### Brief:
All lines from the entries below that contain the string "type" should be copied out.

[Stored items]
-- Opening Marker --
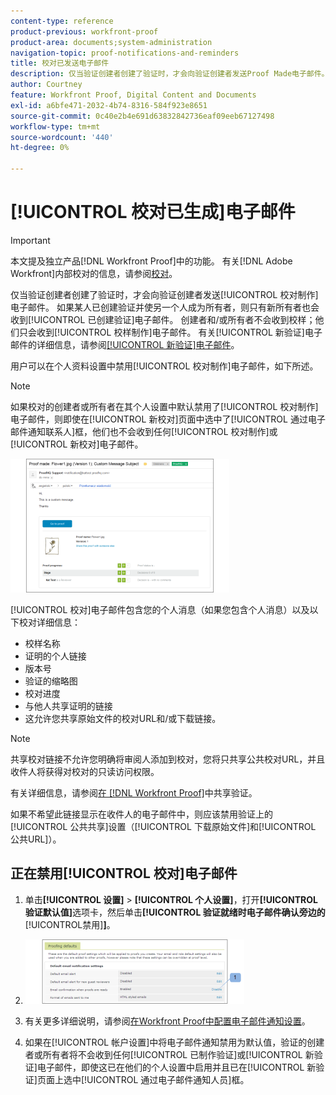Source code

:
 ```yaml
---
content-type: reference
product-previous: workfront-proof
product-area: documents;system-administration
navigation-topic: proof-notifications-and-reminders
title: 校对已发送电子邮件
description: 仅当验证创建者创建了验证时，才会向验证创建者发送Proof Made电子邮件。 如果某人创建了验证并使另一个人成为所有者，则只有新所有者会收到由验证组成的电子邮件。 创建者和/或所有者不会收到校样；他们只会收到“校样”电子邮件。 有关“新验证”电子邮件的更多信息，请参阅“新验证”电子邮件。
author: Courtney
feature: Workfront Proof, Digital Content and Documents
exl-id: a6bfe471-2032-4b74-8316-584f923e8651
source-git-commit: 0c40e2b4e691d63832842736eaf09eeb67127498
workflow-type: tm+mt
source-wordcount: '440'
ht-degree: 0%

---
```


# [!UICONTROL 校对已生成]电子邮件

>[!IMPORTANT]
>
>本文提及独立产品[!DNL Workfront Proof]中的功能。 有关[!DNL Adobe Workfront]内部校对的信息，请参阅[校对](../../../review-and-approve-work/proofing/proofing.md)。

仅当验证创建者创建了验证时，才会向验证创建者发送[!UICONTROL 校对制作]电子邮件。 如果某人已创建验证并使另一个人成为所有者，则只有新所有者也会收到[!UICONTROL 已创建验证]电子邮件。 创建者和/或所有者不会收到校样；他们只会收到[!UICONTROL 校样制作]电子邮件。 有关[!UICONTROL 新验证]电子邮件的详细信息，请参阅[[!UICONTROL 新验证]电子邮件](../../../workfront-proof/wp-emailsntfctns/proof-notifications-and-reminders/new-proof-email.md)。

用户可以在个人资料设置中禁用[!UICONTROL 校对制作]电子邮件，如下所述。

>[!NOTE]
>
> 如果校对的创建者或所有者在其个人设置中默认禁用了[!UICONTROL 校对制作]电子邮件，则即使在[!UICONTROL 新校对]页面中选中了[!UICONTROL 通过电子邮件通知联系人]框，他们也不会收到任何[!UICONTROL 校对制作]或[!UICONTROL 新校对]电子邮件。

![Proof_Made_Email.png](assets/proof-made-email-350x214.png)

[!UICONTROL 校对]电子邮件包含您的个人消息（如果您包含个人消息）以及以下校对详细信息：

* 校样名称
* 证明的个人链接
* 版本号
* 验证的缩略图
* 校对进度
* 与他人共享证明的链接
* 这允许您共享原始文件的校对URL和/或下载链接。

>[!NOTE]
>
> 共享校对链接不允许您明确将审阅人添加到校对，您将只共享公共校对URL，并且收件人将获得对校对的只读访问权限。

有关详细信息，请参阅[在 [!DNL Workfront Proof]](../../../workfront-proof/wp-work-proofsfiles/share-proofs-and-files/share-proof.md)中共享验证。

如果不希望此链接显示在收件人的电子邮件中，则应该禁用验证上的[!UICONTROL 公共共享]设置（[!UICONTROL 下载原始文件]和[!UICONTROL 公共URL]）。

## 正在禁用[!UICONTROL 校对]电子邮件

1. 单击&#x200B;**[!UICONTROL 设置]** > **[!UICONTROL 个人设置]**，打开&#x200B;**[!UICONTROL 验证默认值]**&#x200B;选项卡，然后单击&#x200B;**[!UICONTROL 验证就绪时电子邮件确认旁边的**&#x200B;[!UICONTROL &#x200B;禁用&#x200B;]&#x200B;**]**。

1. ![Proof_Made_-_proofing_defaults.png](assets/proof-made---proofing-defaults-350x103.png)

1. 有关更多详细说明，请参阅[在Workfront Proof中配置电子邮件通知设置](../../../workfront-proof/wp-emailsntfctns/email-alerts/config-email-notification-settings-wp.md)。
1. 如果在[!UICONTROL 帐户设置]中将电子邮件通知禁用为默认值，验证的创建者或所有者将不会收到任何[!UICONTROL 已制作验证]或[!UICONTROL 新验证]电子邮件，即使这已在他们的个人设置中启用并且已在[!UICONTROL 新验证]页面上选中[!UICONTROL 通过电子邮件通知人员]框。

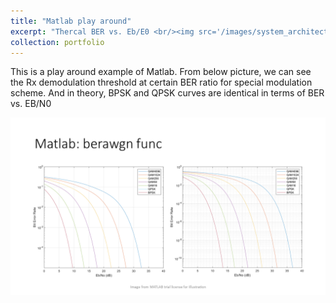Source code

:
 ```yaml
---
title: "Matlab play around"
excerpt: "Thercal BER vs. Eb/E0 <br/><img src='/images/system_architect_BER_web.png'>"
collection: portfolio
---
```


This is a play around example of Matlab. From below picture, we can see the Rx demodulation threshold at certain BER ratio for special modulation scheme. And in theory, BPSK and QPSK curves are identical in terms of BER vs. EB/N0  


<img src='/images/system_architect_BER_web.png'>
-- Closing Marker --
### Response:
content-type: reference
workflow-type: tm+mt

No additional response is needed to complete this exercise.